MrsFrumble · 17/04/2025 20:39

As others have said: Clean is non-negotiable. Can she have a quick shower if she doesn’t want a bath? Mine were both complete soap-dodgers at that age (girl and boy), but they do get better!

Dressing up and having a fancy hairdo: Let her wear what she wants. As long as it’s clean and it fits, no one else will care.

EmeraldShamrock000 · 17/04/2025 20:39

She needs a quick shower, even if everything else stays the same, dad can rinse the sweaty leggings, hang them out overnight.
Some Kids get weirdly attached to certain clothing.
Shower is a must.

Hankunamatata · 17/04/2025 20:40

Shower yes. But t shirt and leggings are fine as is a pony tail

CopperWhite · 17/04/2025 20:40

What’s the event? Is it one she wants to go to?

She might just be saying no to you because of that normal step child feeling of ‘you’re not my mum and I don’t want to do what you tell me, even if I know I should’.

Your relationship with her is more important than how she looks.

HaddyAbrams · 17/04/2025 20:40

Having a bath/shower so she's clean? Absolutely.

But let her wear what she wants as long as it's appropriate. So probably not a bikini.

lunar1 · 17/04/2025 20:41

Would she be more responsive to her parent parenting her?

MereNoelle · 17/04/2025 20:42

I have an 11 and a 9 year old daughter. Washing is non negotiable, but I’d let them wear (clean) leggings and have their hair in a ponytail if they wanted. Unless there’s a dress code?

Moonnstars · 17/04/2025 20:43

Yes to the shower.
I wouldn't worry about the rest though what's wrong with wearing leggings and a t shirt? I guess I am someone who doesn't dress up though myself and also want my children to be comfortable.
Also what's wrong with a pony tail?
Good hygiene is important and I agree with that, but she's 11 years old. She doesn't need to dress up and has plenty of time ahead of her if she wants to do that.

Hankunamatata · 17/04/2025 20:43

Why does she need to dress up?

As long as she is clean which is obviously none negotiable.

ArseInTheCoOpWindow · 17/04/2025 20:44

My dd wore DM’s to a wedding.

She doesn’t need to wear a dress. Let her wear what she feels comfy in.

She does need to be bathed or showered though!

Anywherebuthere · 17/04/2025 20:44

Totally agree OP. Maintaining hygiene to a reasonable is a must well before that age.

Would it better if her parent enforced it?
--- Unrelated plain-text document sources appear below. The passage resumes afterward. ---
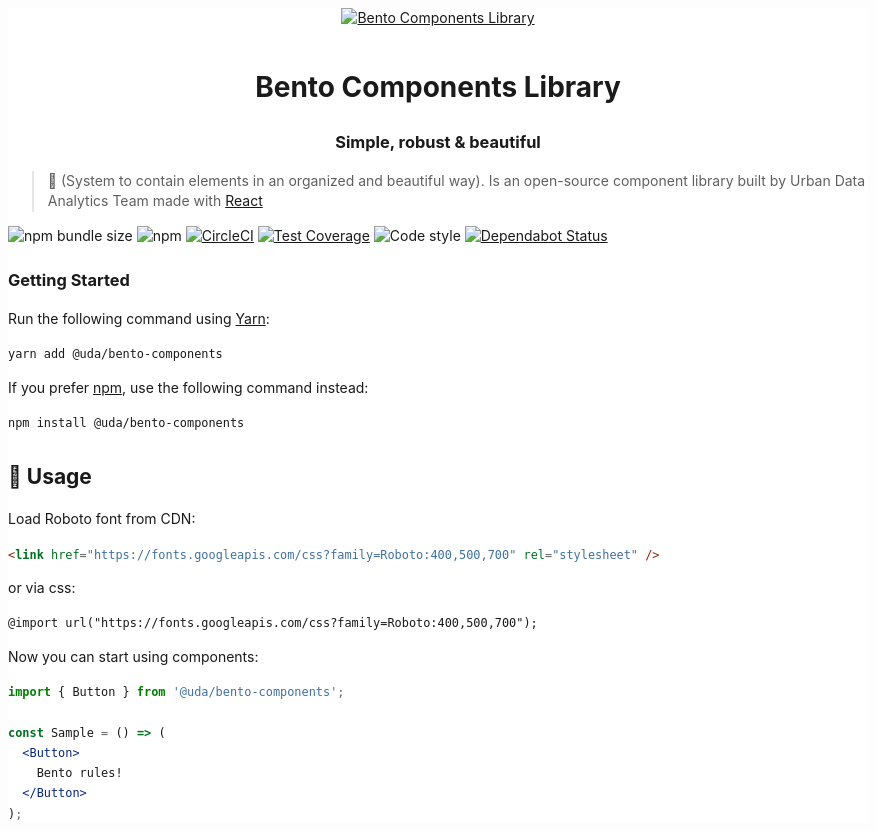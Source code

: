 
<p align="center">
  <a href="https://urbandataanalytics.github.io/bento-components/">
    <img alt="Bento Components Library" src="https://user-images.githubusercontent.com/4963216/82238273-4f3efb00-9937-11ea-9f5d-5fba78f91fc6.png" width="100%" />
  </a>
</p>
<h1 align="center">
  Bento Components Library
</h1>
<h3 align="center">
  Simple, robust & beautiful
</h3>

> :bento: (System to contain elements in an organized and beautiful way).
> Is an open-source component library built by Urban Data Analytics Team
> made with [React](https://github.com/facebook/react)

![npm bundle size](https://img.shields.io/bundlephobia/minzip/@uda/bento-components)
![npm](https://img.shields.io/npm/v/@uda/bento-components)
[![CircleCI](https://img.shields.io/circleci/project/github/urbandataanalytics/bento-components/master.svg)](https://circleci.com/gh/urbandataanalytics/bento-components/tree/master)
[![Test Coverage](https://api.codeclimate.com/v1/badges/af808985751f9bb17ec6/test_coverage)](https://codeclimate.com/github/urbandataanalytics/bento-components/test_coverage)
![Code style](https://img.shields.io/badge/code_style-prettier-ff69b4.svg)
[![Dependabot Status](https://api.dependabot.com/badges/status?host=github&repo=urbandataanalytics/bento-components)](https://dependabot.com)

### Getting Started

Run the following command using [Yarn](https://yarnpkg.com/en/):

```bash
yarn add @uda/bento-components
```

If you prefer [npm](https://www.npmjs.com/), use the following command
instead:

```bash
npm install @uda/bento-components
```

## 🚀 Usage
Load Roboto font from CDN:
```html
<link href="https://fonts.googleapis.com/css?family=Roboto:400,500,700" rel="stylesheet" />
```
or via css:
```html
@import url("https://fonts.googleapis.com/css?family=Roboto:400,500,700");
```
Now you can start using components:
```jsx
import { Button } from '@uda/bento-components';

const Sample = () => (
  <Button>
    Bento rules!
  </Button>
);
```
Or can she stay at home if she doesnt want to listen.

arcticpandas · 17/04/2025 20:45

So she wasn't refusing to atleast have a shower? That would be non negotiable for me. As for the rest: let her choose her out fit and do her hair herself- she's not a doll who needs to be perfectly groomed to go to a party. As long as she's clean then all is good. I would not be happy if I heard my DD's stepmum trying to force her to wear special clothes and do her hair when my child has made it clear she wants to do it herself.

Pick your fights!

IveGotAnUnusuallyLargePelvisISwear · 17/04/2025 20:47

There’s room for compromise. She needs to shower and wear clean clothes- top and leggings are fine though if that’s what she’s chosen. The more you try to argue the toss the more she’ll dig her heels in if she’s anything like my daughter at that age.

MiddleAgedDread · 17/04/2025 20:48

Shower not unreasonable.
WTF is an Easter party anyway??

thatsisntwhatiheard · 17/04/2025 20:50

DH won’t get home untill she’s in bed but she wouldn’t have been any more responsive to him.

There’s no dress code but generally people make a proper effort and put on nice clothes.
I don’t expect her to dress up day to day just think she should be able to on certain occasions.

OP posts:
Pleatherandlace · 17/04/2025 20:52

Agree with others that she needs to be clean and wear clean clothes but o don’t think a child should be made to “dress up” if they don’t want to. I doubt anyone will care if she goes in leggings.